47冊目『5月のあかちゃん』

 

5月のあかちゃん (リブロの絵本)

5月のあかちゃん (リブロの絵本)

 

「ーーだって わたし なんだか うきうきしすぎちゃうんですもの」

 

ある夫婦に突然、幸せが訪れるおはなし。連作物。

5月も終わる前に読んでみた。5月という月が、「さわやかな風」や「思わず浮き上がりたくなる大空」に表現されているのが読んでいて気持ち良い。そしてそこに生まれる夫婦の幸せ、赤ちゃん。ふんわりしたものが破裂して、その瞬間のことを「どきどき」「うきうき」とあらわすのも、全ては5月の爽やかな晴れの日のおかげ。

「5月」「赤ちゃん」「五月晴れ」の三題噺の ような絵本だった。おそらくこのシリーズが全てこんな感じで表現されているのだと思うので、一月に一冊のペースで読んでいくのもいいかもしれない。

お気に入りは夫が「ぼくは 先生があまりよく事情をのみこんでいるので すこし むっとしましたが」のところ。

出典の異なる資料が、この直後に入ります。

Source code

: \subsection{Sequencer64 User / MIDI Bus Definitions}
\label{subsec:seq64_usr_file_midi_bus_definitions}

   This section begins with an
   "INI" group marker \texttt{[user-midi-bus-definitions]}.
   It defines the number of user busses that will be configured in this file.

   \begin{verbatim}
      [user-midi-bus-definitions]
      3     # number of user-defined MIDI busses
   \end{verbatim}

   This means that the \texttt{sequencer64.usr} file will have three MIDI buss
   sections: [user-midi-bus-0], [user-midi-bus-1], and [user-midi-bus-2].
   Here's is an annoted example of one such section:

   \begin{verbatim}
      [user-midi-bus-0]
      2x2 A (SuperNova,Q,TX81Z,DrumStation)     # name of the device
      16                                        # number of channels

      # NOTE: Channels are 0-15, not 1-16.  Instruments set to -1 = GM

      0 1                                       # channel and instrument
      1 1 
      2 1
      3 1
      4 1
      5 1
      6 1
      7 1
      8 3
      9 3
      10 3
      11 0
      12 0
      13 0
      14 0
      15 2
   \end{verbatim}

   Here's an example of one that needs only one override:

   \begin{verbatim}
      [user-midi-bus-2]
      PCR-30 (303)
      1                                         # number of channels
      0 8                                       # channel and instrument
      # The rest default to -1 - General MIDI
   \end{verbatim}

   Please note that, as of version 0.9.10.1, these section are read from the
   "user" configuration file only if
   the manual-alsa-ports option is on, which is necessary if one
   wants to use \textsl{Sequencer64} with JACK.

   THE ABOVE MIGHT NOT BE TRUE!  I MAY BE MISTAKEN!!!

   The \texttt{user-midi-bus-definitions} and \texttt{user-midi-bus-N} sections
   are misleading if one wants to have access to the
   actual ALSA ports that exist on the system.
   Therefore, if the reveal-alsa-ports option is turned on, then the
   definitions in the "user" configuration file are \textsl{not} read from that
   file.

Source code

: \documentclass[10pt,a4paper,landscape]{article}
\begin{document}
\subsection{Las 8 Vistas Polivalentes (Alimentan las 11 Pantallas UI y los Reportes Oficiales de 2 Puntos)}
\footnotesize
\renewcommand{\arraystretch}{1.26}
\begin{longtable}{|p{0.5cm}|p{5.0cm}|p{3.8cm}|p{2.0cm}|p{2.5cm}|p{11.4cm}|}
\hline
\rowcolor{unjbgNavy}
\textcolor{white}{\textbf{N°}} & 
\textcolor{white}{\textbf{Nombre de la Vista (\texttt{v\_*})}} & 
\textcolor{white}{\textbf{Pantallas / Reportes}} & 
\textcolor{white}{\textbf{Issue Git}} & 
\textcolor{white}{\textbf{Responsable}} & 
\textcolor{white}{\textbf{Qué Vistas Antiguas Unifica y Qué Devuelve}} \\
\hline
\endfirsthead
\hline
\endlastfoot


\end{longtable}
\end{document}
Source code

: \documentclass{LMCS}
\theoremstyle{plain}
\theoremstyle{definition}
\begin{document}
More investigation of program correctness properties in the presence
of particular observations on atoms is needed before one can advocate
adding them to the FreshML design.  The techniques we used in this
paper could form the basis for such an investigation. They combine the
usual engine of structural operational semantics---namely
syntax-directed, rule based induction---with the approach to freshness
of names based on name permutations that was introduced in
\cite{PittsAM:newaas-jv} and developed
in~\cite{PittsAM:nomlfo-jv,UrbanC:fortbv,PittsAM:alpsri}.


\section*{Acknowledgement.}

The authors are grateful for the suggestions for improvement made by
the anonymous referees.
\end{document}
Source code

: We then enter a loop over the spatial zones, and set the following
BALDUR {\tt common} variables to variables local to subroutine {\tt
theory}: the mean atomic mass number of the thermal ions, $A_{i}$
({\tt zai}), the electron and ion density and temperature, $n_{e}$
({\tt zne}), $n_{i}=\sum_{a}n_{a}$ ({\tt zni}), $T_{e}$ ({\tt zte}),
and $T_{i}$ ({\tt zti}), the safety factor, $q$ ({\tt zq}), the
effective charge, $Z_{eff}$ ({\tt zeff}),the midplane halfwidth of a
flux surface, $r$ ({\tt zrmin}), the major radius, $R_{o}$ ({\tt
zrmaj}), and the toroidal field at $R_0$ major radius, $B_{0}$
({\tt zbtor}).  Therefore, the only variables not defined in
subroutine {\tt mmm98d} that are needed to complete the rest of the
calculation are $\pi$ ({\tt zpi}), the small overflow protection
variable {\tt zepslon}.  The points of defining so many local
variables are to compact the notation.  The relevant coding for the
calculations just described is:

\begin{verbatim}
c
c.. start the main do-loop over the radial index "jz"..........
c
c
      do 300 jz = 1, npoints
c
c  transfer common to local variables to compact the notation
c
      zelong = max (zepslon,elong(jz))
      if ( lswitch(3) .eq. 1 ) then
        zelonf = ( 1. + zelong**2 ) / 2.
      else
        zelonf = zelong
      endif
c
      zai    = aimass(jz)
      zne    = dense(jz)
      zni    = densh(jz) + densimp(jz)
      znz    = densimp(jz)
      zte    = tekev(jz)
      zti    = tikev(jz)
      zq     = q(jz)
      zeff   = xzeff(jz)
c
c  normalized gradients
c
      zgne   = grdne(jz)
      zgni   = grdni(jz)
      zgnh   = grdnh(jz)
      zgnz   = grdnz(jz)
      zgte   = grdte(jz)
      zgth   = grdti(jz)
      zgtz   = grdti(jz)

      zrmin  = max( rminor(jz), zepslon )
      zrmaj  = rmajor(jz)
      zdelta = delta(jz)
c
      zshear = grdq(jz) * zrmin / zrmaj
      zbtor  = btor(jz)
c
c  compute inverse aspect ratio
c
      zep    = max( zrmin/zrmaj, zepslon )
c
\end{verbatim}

「戻ってゆく妻を追いかけながら こちらも だんだん うきうき わくわく してくる気がしました」と続くここは、ないかもしれないけれど、自分がもし結婚してそんな瞬間に立ち会えたとしたらそうなるんじゃないかと思えた。他人の幸せでは、もうないのだ。どきどきわくわくを共有したその瞬間、2人は家族になったのだな。